INPUT RECORDS:
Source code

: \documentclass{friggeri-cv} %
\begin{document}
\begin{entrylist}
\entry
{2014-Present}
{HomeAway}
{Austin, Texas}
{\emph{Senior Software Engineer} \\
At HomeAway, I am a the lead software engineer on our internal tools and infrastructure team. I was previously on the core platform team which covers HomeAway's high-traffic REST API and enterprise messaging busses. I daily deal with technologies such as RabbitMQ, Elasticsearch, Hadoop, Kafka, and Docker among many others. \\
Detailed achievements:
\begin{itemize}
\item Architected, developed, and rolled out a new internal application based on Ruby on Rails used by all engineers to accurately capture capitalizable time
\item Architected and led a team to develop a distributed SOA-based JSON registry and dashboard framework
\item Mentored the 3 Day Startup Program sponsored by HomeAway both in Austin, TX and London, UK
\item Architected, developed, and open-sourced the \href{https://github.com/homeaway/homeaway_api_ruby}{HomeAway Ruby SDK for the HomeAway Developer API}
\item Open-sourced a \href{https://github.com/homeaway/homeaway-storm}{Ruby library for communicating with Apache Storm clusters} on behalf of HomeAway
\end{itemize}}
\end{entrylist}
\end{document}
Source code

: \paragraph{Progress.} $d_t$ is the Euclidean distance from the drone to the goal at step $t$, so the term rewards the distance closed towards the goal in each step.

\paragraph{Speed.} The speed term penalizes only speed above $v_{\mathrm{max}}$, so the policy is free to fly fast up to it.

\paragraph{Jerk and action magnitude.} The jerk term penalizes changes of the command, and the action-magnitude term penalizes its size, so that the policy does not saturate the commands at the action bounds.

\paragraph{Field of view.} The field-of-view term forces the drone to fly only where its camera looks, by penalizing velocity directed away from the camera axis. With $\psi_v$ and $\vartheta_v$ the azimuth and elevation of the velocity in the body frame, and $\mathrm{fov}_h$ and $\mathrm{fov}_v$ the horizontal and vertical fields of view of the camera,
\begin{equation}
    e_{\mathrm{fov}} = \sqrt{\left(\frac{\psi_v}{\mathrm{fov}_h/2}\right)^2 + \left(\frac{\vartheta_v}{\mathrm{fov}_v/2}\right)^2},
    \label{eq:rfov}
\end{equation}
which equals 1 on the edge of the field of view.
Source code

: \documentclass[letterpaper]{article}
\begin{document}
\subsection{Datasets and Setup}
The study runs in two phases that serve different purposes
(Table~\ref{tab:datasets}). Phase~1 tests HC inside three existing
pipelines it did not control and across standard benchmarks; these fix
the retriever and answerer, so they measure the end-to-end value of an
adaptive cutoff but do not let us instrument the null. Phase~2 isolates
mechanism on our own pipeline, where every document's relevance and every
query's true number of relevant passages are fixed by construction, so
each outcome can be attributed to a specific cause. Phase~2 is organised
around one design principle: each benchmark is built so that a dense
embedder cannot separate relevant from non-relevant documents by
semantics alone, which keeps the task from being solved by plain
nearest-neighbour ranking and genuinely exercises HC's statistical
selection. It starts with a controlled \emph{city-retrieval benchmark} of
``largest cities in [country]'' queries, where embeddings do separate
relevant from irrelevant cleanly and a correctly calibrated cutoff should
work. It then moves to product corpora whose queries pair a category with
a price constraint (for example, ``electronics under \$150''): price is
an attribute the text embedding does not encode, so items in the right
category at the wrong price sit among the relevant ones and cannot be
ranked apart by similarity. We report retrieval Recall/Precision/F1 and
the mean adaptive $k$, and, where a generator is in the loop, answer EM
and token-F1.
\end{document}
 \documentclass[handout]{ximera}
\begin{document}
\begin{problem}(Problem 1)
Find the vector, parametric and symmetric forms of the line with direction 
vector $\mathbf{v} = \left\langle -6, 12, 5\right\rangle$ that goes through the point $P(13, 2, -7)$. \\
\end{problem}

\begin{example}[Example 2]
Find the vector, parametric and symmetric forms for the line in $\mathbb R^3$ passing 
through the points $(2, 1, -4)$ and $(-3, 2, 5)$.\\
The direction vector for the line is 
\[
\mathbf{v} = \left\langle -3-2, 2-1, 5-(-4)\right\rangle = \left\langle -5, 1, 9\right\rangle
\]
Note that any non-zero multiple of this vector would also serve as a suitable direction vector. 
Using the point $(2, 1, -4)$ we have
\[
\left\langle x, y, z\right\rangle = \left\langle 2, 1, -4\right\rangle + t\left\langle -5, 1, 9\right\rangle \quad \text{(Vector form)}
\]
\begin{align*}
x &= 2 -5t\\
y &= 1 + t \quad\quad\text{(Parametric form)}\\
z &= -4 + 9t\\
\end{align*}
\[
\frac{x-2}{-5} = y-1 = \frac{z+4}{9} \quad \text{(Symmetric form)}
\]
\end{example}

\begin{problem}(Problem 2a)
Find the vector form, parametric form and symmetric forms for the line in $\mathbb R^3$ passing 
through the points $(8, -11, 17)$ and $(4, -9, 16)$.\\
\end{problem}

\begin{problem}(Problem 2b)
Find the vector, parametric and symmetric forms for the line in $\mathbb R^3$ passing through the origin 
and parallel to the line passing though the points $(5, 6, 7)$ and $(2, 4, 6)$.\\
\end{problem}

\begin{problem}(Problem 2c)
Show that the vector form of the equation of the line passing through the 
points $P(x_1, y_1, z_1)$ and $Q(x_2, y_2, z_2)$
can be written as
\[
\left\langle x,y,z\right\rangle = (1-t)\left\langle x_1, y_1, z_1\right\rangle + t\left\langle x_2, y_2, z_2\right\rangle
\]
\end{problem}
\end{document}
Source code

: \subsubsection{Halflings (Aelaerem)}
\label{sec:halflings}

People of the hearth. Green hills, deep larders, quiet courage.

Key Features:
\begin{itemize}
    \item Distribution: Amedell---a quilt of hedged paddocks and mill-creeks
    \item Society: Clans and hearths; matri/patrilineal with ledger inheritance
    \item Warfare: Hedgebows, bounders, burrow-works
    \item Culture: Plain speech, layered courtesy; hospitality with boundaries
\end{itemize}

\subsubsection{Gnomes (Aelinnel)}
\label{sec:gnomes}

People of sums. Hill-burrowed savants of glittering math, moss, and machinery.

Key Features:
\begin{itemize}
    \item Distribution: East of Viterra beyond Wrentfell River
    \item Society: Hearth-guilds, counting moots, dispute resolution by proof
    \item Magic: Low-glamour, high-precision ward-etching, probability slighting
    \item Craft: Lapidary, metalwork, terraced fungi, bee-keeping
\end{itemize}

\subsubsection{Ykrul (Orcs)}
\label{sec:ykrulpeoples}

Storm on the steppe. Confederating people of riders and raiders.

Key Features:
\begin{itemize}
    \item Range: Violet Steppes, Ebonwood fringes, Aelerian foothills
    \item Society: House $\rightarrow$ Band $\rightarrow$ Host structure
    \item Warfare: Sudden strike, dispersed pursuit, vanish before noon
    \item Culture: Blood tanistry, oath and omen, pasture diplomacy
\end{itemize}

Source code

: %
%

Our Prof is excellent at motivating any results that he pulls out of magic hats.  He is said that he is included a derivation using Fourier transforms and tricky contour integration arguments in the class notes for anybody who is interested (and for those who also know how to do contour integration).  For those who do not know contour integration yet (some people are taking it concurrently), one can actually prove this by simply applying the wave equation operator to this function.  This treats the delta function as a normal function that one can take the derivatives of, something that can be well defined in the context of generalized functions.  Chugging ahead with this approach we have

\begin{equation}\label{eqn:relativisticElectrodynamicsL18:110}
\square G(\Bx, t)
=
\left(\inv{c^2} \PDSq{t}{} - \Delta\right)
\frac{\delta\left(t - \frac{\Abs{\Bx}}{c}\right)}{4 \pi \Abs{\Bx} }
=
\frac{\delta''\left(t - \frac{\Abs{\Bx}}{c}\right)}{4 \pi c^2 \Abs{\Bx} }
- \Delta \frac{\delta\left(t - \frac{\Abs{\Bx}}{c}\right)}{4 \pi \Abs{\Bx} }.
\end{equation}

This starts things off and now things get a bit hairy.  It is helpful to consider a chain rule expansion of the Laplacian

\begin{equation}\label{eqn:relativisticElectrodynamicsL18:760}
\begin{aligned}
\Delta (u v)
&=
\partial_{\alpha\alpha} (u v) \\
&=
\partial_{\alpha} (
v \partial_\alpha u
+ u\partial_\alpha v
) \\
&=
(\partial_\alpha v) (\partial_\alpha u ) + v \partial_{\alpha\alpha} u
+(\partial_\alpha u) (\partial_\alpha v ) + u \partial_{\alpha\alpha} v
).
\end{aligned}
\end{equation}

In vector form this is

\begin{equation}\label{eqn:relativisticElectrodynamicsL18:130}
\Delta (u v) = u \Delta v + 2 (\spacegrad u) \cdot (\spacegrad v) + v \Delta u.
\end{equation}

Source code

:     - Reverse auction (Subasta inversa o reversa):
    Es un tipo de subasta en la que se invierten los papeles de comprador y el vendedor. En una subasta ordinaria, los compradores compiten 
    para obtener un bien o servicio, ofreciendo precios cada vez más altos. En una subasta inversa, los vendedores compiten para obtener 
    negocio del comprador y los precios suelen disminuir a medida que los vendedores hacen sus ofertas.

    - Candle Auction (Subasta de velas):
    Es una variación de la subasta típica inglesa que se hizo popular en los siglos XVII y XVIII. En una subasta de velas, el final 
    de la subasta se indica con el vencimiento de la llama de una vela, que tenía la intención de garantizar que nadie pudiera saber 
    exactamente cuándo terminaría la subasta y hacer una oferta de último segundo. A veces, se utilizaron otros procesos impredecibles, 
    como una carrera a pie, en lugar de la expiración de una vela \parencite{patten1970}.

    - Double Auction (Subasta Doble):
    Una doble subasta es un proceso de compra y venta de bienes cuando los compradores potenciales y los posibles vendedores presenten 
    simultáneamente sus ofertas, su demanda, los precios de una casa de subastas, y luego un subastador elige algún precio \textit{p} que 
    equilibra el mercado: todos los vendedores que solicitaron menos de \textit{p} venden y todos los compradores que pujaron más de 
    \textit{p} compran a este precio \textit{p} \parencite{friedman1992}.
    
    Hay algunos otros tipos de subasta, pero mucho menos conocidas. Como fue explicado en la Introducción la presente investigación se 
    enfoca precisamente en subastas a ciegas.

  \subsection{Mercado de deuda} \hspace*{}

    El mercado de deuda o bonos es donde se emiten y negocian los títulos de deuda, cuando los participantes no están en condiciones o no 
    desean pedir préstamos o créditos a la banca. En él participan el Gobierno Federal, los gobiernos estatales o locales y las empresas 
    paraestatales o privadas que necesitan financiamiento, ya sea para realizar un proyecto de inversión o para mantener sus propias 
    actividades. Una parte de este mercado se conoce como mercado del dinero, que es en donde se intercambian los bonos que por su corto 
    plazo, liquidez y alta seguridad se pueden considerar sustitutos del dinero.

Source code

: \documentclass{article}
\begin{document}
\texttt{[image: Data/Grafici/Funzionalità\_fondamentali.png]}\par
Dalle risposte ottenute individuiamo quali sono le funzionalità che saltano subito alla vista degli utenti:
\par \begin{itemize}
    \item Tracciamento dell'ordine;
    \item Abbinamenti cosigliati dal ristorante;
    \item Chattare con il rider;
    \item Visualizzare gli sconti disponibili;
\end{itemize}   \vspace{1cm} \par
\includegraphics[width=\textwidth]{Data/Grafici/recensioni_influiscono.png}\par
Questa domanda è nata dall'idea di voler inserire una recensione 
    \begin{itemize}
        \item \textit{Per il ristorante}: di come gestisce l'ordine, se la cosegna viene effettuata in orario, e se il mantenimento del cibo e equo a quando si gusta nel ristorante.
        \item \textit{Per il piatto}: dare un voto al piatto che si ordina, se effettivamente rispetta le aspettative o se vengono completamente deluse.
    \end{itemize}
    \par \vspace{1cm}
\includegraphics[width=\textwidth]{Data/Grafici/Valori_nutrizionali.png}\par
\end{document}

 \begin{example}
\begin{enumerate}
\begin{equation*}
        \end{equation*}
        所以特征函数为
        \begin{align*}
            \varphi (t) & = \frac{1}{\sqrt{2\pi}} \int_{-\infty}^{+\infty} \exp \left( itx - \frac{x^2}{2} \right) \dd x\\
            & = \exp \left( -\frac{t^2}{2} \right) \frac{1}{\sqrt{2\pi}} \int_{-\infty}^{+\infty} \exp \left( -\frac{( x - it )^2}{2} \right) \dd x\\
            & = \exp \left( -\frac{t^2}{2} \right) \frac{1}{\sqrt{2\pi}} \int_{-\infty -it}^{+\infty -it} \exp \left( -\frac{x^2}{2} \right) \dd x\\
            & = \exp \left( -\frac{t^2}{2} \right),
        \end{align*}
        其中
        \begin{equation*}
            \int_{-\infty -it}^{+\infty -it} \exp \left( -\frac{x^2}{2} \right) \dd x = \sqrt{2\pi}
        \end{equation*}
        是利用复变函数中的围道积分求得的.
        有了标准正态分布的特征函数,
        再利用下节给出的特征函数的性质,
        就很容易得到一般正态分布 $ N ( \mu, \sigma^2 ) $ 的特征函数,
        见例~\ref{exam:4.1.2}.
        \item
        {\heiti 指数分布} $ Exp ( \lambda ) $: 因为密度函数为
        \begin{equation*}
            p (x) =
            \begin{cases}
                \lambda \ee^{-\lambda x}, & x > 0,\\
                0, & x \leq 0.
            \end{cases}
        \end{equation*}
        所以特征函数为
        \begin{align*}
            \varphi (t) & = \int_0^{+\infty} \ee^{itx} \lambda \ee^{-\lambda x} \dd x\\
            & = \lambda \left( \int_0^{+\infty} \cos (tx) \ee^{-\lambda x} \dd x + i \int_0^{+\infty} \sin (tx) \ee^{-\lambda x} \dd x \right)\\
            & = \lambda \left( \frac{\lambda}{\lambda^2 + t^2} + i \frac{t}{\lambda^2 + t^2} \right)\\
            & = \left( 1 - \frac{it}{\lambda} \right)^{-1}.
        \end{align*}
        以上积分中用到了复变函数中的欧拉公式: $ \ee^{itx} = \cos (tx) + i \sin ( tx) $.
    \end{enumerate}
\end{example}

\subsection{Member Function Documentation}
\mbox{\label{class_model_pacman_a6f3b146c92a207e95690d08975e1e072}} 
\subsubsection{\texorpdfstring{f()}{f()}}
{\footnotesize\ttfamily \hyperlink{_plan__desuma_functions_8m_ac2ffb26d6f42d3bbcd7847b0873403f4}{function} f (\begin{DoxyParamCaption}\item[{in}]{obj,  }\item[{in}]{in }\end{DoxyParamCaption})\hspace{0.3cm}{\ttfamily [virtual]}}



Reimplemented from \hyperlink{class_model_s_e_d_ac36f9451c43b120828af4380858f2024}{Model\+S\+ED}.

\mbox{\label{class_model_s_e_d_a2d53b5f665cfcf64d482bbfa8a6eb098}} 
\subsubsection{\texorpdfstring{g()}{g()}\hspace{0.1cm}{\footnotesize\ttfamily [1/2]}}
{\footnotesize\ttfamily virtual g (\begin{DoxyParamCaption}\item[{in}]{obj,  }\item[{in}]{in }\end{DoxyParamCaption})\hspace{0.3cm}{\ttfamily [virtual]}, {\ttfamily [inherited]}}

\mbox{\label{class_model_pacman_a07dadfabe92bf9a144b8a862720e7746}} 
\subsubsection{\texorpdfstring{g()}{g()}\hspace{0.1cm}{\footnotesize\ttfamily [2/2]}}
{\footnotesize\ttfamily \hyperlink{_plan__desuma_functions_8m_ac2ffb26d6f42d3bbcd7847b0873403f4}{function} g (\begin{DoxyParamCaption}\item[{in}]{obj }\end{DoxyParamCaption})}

WORK ITEM: Go line by line through the records above and copy each one containing "quad".

TASK RESPONSE:
\left\langle x, y, z\right\rangle = \left\langle 2, 1, -4\right\rangle + t\left\langle -5, 1, 9\right\rangle \quad \text{(Vector form)}
y &= 1 + t \quad\quad\text{(Parametric form)}\\
\frac{x-2}{-5} = y-1 = \frac{z+4}{9} \quad \text{(Symmetric form)}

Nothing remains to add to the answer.